Ham with Pineapple Brown Sugar Glaze

Ham with Pineapple Brown Sugar Glaze

This is the most effective … ever!” I laugh whenever I scan such a claim and not as a result of I don’t believe them. I do believe them as a result of I mean it whenever I say it too. It’s simply typically we have a tendency to find yourself feeding our words after we realize one thing else that’s “the best ever”. Thus with cautious optimism, I with boldness state this can be the most effective ham ever! By golly, I mean it too!

Last year I shared a beautiful ham instruction and claimed it to be the most effective ever. I truly stand by the tactic of cookery the ham to be the “best ever” however I realize this glaze to be way superior to the coca-cola sauce I created for the opposite ham. The glaze fantastically coats the ham with a lightweight, sweet, however not too sweet, sauce. It tasted wonderful, really one in every of the most effective things I’ve ever created. I virtually created yum sounds after I Ate this.

Max wasn’t affected by my manners as he gave Pine Tree State cat side-eye whereas I Ate my dinner. Personally, i feel he was simply jealous. He doesn’t build yum sounds whereas he eats!Again, this technique of cookery ham is uncommon however leads to Associate in nursing implausibly tender and damp ham. The ham just about falls apart as a result of its thus tender, like force pork, thus you won’t find yourself with nice, thick slices. However, tender morsels versus slices are unquestionably not a deal breaker to Pine Tree State once the top result’s thus succulent and attractive.

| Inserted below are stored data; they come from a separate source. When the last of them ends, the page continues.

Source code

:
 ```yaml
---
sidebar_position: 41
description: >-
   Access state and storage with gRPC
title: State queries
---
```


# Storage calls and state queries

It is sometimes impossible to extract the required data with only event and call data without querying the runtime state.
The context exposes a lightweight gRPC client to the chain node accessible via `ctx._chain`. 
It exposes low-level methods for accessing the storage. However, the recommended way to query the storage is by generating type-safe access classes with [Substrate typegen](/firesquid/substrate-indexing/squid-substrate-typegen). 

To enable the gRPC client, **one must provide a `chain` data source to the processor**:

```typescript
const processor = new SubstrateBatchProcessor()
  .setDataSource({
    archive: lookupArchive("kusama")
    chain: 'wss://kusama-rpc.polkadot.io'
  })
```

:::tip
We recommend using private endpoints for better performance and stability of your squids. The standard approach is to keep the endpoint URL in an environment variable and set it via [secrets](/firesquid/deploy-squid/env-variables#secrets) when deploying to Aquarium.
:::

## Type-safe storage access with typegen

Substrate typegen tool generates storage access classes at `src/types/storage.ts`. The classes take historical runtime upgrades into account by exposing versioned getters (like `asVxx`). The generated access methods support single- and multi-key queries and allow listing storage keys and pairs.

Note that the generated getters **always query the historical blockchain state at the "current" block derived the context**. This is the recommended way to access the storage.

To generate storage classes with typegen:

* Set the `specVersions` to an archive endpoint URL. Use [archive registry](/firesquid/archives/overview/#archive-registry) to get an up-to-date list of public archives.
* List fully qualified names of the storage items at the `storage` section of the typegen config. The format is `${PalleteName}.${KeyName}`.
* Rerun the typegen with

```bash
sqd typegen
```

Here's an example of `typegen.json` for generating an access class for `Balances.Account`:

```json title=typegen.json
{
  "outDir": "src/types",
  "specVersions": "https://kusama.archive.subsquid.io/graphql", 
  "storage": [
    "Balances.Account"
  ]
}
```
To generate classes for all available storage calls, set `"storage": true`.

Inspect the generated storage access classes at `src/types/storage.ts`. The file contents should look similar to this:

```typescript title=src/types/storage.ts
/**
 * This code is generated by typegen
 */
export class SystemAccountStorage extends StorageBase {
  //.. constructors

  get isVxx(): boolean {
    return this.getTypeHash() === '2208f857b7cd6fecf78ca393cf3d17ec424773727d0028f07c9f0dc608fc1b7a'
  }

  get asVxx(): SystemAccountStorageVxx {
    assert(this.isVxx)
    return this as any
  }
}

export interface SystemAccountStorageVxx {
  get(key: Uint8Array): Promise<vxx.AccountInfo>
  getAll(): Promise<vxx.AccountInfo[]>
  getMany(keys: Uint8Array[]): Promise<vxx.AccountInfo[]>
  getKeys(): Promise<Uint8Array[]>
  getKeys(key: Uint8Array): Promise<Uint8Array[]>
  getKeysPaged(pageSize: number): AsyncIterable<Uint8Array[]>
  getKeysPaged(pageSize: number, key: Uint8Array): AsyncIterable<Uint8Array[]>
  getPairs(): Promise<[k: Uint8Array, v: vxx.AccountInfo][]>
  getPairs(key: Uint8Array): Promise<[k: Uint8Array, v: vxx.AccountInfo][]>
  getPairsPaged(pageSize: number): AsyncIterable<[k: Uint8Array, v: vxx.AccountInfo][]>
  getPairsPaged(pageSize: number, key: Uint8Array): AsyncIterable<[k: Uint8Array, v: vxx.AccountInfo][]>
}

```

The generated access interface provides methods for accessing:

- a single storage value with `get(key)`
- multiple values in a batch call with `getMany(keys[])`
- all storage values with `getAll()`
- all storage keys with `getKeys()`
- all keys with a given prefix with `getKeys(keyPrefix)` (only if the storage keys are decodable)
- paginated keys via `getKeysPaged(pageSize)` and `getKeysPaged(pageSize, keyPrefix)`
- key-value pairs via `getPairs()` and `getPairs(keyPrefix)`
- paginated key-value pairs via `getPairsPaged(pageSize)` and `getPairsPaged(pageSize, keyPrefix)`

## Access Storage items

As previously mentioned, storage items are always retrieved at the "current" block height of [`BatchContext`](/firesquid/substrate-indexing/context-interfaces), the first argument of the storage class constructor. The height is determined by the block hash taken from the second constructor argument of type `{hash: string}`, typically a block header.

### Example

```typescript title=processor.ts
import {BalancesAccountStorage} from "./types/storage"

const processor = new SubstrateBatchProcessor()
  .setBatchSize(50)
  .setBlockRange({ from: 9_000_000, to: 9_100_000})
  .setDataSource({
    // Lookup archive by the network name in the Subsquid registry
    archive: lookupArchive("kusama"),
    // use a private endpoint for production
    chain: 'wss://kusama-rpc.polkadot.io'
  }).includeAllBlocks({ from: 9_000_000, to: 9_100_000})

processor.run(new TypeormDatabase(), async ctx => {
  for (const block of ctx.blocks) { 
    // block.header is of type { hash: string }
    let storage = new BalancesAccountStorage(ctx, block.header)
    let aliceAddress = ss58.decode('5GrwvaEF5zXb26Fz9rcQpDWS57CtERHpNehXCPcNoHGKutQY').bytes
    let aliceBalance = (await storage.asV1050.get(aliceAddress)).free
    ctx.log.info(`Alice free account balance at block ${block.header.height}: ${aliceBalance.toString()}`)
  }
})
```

Because it will cook during a water/vinegar mixture, the ham will have Associate in nursing initial sour bite, that doesn’t trouble Pine Tree State. However although you’re involved that, don’t worry. Once you coat it with the sweet glaze, it’ll be heaven on a plate.

This dish is ideal for company as a result of you cook the ham the day previous (your house can at first combat a sour smell), to serving, creating it the proper dish for Easter. You’ll be able to even prepare the glaze the day before, thus all you would like to try and do is mix the ham and glaze and heat up within the kitchen appliance or slow cooking utensil.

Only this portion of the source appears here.